Evidentiary hearings in the Khmer Rouge tribunal’s Case 002/02 could come hot on the heels of the August 7 verdict in Case 002/01, starting as early as “late September”, parties to the proceedings confirmed at the case’s initial hearing yesterday.
When prompted by trial chamber president Nil Nonn to “explore the possibility of commencing evidentiary hearings in late September”, national co-prosecutor Chea Leang said that her team had been waiting for the start of the case and would be available through 2015.
Nuon Chea defender Victor Koppe concurred, and new civil party lead co-lawyer Marie Guiraud said that her team could start in “September or October”. Khieu Samphan counsel Anta Guisse, however, reregistered her team’s position that the next case shouldn’t begin until lingering legal issues are resolved.
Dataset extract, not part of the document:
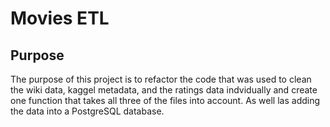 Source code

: # Movies ETL

## Purpose

The purpose of this project is to refactor the code that was used to clean the wiki data, kaggel metadata, and the ratings data indvidually and create one function that takes all three of the files into account. As well las adding the data into a PostgreSQL database.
The potential time frame for opening Case 002/02 was just one of many glimpses of the upcoming trial offered by yesterday’s initial hearing.Civil parties spent a portion of the morning session outlining potential reparations projects they intend to seek. “Bolstered by the lessons” of Case 002/01, in the words of Guiraud, the team laid out proposals for both physical and mental health initiatives, vocational training for the children of forced marriages and a plan to help Vietnamese civil parties regain Cambodian citizenship lost as a result of forced deportations under the Khmer Rouge.
Parties also obliquely referenced the imminent resignation of judge Silvia Cartwright, the first public acknowledgement of her long-rumoured departure. Court legal communications officer Lars Olsen confirmed yesterday that Cartwright had “resigned, effective the 1st of September”.
On the subject of the sequence of the trial, the prosecution and defence yesterday put forth essentially opposing plans. The prosecution argued that evidence of the roles of the accused in an alleged joint criminal enterprise (JCE) should be the first order of business, followed by segments pertaining to each charge.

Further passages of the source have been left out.